Start of The records

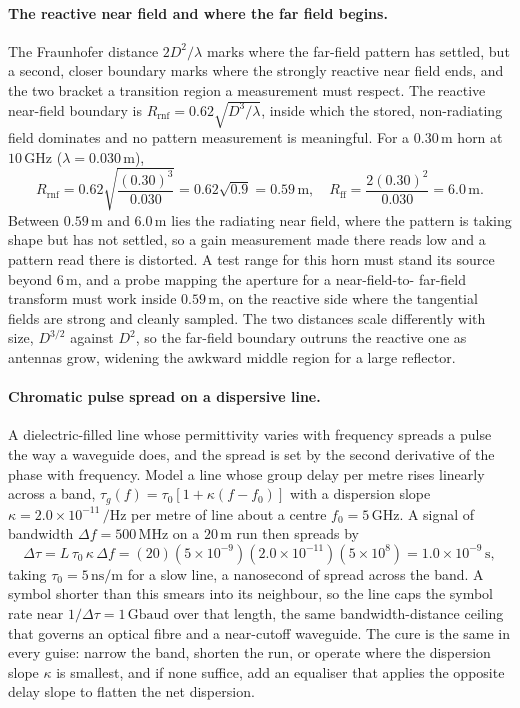 \paragraph{The reactive near field and where the far field begins.}
The Fraunhofer distance $2D^2/\lambda$ marks where the far-field pattern
has settled, but a second, closer boundary marks where the strongly
reactive near field ends, and the two bracket a transition region a
measurement must respect. The reactive near-field boundary is
$R_{\text{rnf}} = 0.62\sqrt{D^3/\lambda}$, inside which the stored,
non-radiating field dominates and no pattern measurement is meaningful.
For a $0.30\,\si{\meter}$ horn at $10\,\si{\giga\hertz}$ ($\lambda =
0.030\,\si{\meter}$),
\[
R_{\text{rnf}} = 0.62\sqrt{\frac{(0.30)^3}{0.030}} = 0.62\sqrt{0.9} =
0.59\,\si{\meter}, \quad R_{\text{ff}} = \frac{2(0.30)^2}{0.030} =
6.0\,\si{\meter}.
\]
Between $0.59\,\si{\meter}$ and $6.0\,\si{\meter}$ lies the radiating
near field, where the pattern is taking shape but has not settled, so a
gain measurement made there reads low and a pattern read there is
distorted. A test range for this horn must stand its source beyond
$6\,\si{\meter}$, and a probe mapping the aperture for a near-field-to-
far-field transform must work inside $0.59\,\si{\meter}$, on the reactive
side where the tangential fields are strong and cleanly sampled. The two
distances scale differently with size, $D^{3/2}$ against $D^2$, so the
far-field boundary outruns the reactive one as antennas grow, widening the
awkward middle region for a large reflector.

\paragraph{Chromatic pulse spread on a dispersive line.}
A dielectric-filled line whose permittivity varies with frequency spreads a
pulse the way a waveguide does, and the spread is set by the second
derivative of the phase with frequency. Model a line whose group delay per
metre rises linearly across a band, $\tau_g(f) = \tau_0[1 + \kappa(f-f_0)]$
with a dispersion slope $\kappa = 2.0\times 10^{-11}\,\si{\per\hertz}$ per
metre of line about a centre $f_0 = 5\,\si{\giga\hertz}$. A signal of
bandwidth $\Delta f = 500\,\si{\mega\hertz}$ on a $20\,\si{\meter}$ run
then spreads by
\[
\Delta\tau = L\,\tau_0\,\kappa\,\Delta f = (20)(5\times 10^{-9})
(2.0\times 10^{-11})(5\times 10^{8}) = 1.0\times 10^{-9}\,\si{\second},
\]
taking $\tau_0 = 5\,\si{\nano\second\per\meter}$ for a slow line, a
nanosecond of spread across the band. A symbol shorter than this smears
into its neighbour, so the line caps the symbol rate near $1/\Delta\tau =
1\,\text{Gbaud}$ over that length, the same bandwidth-distance ceiling
that governs an optical fibre and a near-cutoff waveguide. The cure is the
same in every guise: narrow the band, shorten the run, or operate where the
dispersion slope $\kappa$ is smallest, and if none suffice, add an
equaliser that applies the opposite delay slope to flatten the net
dispersion.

End of The records

Work task | Which lines run from the one containing "near field, where" through the end of the material? Output exactly those lines and no others.

Answer for this exercise |
near field, where the pattern is taking shape but has not settled, so a
gain measurement made there reads low and a pattern read there is
distorted. A test range for this horn must stand its source beyond
$6\,\si{\meter}$, and a probe mapping the aperture for a near-field-to-
far-field transform must work inside $0.59\,\si{\meter}$, on the reactive
side where the tangential fields are strong and cleanly sampled. The two
distances scale differently with size, $D^{3/2}$ against $D^2$, so the
far-field boundary outruns the reactive one as antennas grow, widening the
awkward middle region for a large reflector.

\paragraph{Chromatic pulse spread on a dispersive line.}
A dielectric-filled line whose permittivity varies with frequency spreads a
pulse the way a waveguide does, and the spread is set by the second
derivative of the phase with frequency. Model a line whose group delay per
metre rises linearly across a band, $\tau_g(f) = \tau_0[1 + \kappa(f-f_0)]$
with a dispersion slope $\kappa = 2.0\times 10^{-11}\,\si{\per\hertz}$ per
metre of line about a centre $f_0 = 5\,\si{\giga\hertz}$. A signal of
bandwidth $\Delta f = 500\,\si{\mega\hertz}$ on a $20\,\si{\meter}$ run
then spreads by
\[
\Delta\tau = L\,\tau_0\,\kappa\,\Delta f = (20)(5\times 10^{-9})
(2.0\times 10^{-11})(5\times 10^{8}) = 1.0\times 10^{-9}\,\si{\second},
\]
taking $\tau_0 = 5\,\si{\nano\second\per\meter}$ for a slow line, a
nanosecond of spread across the band. A symbol shorter than this smears
into its neighbour, so the line caps the symbol rate near $1/\Delta\tau =
1\,\text{Gbaud}$ over that length, the same bandwidth-distance ceiling
that governs an optical fibre and a near-cutoff waveguide. The cure is the
same in every guise: narrow the band, shorten the run, or operate where the
dispersion slope $\kappa$ is smallest, and if none suffice, add an
equaliser that applies the opposite delay slope to flatten the net
dispersion.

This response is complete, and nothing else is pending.